I soaped another one:  Mandarin II.  This was a soft citrus OOB.  It seemed to be a little more complex than the other citrus scents I have tried.  I have a SIL who loves orange or grapefruit scented soap, so I have tried quite a few of them so far.  This smells the best to me but maybe not manly enough for him.  I soaped at RT using my basic 3 oil (lard) recipe.  It took a little bit of time but it came to beautiful trace.  No discoloration at all.  I did take the precaution of adding the fragrance to the RT oils just before adding the lye water instead of at trace itself.  I used my mini TOG mold .  I got perfect gel (thank you, Paul) and the new soap is nearly white and smells like a fresh juicy orange....but not sharp..there is a subtle something to this scent.  It is not really strong so I hope it lasts in the cure out.  Will report back later on that!!!


----------



## reallyrita (May 13, 2008)

Well, I soaped another one.  This time it was Peach Gardenia.  This smelled really nice OOB but as I was soaping it,the scent turned really lovely.  This is a girly scent for sure but not cloying.  I only had one ounce but I would love to make more of this.  I soaped at RT with a simple 3 oil recipe of OO. Coconut oil and Lard...also a little bit of Castor oil.  It tried to rice on me 3 times but I SBed it into submission.  Everytime I took the SB out of the pot to let it cool down, ricing threatened as I used my big spoon to stir vigorously.  I'll tell you what this looked like...almost as if the emulsion was breaking up every time I turned the SB off.  In the end, I got it into the mold smelling wonderful, but only at barely medium trace.  More on this when I unmold.  I want to soap this again...maybe I will soap it at 90 degrees instead of RT which might have been under 70 degrees today.


----------



## reallyrita (May 15, 2008)

I unmolded the Peach Gardenia yesterday.It was in a milk carton and I normally let the block rest a day on the cure rack before cutting as the soap I make in the cartons is usually a little soft when I first unmold.  Also, it was raining all day yesterday so I decided to let it rest until this morning.  I cut it with the wavy cutter.  It is a lovely off white (I promise to get my act together for pics soon) and smells so nice too.  Again, this is not a strong scent at all so I hope it lasts until the end of the cure.  I don't smell much gardenia but the peach is subtle and soft.  This is going to end up in my shower, for sure!!! The soap looks great...no sign of that dreaded ricing.


----------



## dragonfly princess (May 15, 2008)

OK I am not gonna believe that you are making soap until I can see some pics there toots!!!!    :twisted:


----------



## reallyrita (May 15, 2008)

OK, Dragonfly Princess....will try to get a picture up tomorrow of that Peach Gardenia batch!  My DH is laughing....I have a room full of curing racks....
Believe me, I am making soap...and some are so ugly!!


----------



## reallyrita (May 16, 2008)

Here are 2 pics of my recently reviewed batches.  
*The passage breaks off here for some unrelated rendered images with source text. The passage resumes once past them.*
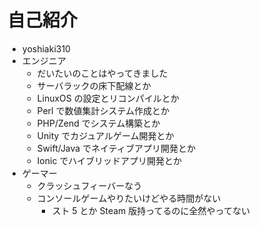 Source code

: # 自己紹介

* yoshiaki310
* エンジニア
  * だいたいのことはやってきました
  * サーバラックの床下配線とか
  * LinuxOS の設定とリコンパイルとか
  * Perl で数値集計システム作成とか
  * PHP/Zend でシステム構築とか
  * Unity でカジュアルゲーム開発とか
  * Swift/Java でネイティブアプリ開発とか
  * Ionic でハイブリッドアプリ開発とか
* ゲーマー
  * クラッシュフィーバーなう
  * コンソールゲームやりたいけどやる時間がない
    * スト 5 とか Steam 版持ってるのに全然やってない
This first one is Kitchen Herb.  It is whiter in real life than this pic shows:

http://img255.imageshack.us/my.php?imag ... erbdl9.jpg

The second one is Gardenia Peach...the one that tried to rice on me 3 times.
It too is quite white.

http://img255.imageshack.us/my.php?imag ... achrv6.jpg


----------



## reallyrita (May 16, 2008)

I did  not take a picture of mandarin II because it looks exactly like Kitchen Herb, except it smells different.  LOL


----------



## Laurie (May 16, 2008)

Nice pics!!!


----------



## fladais (May 16, 2008)

hmm...not sure why the links didn't work for you, but they are* lovely *soaps!


----------



## reallyrita (May 17, 2008)

This will be my last review for awhile, although I still have about five more to try.  Yesterday I soaped Cucumber and Green Tea.  I posted elsewhere here about my disaster with the heating pad. I overheated this batch and i don't know what that has done to the scent.  It was fine OOB but in the unmolded (but still supersoft) soap this morning, the scent is very gentle.  I am in mind of green tea....not that green tea really smells like this....but i don't get alot of cucumber yet.  Again, this is not strong, so I will be anxious to see if the scent sticks through the cure.  You know how alot if not most FOs have that playdoh smell?  Often that smell will cure out eventually, but they all seem to have it.  Well, none of these that i have tried have it at all.  Not in the bottle nor in the finished soap.  However they are not strong scents.  That is fine with me as I prefer subtle, but I do need the soap to still have some scent left after the cure out.  So, we shall see.


----------



## Guest (Jun 9, 2008)

Rita, you've got me interested in your Kitchen Herb and Mandarin II FOs. In retrospective, how are the scents lasting? I could be wrong but I believe sometimes scents dissipate during the cure while at other times they seem to increase, or at least a few of my failures with virtually no scent actually improved to subtle but definitely there after cured.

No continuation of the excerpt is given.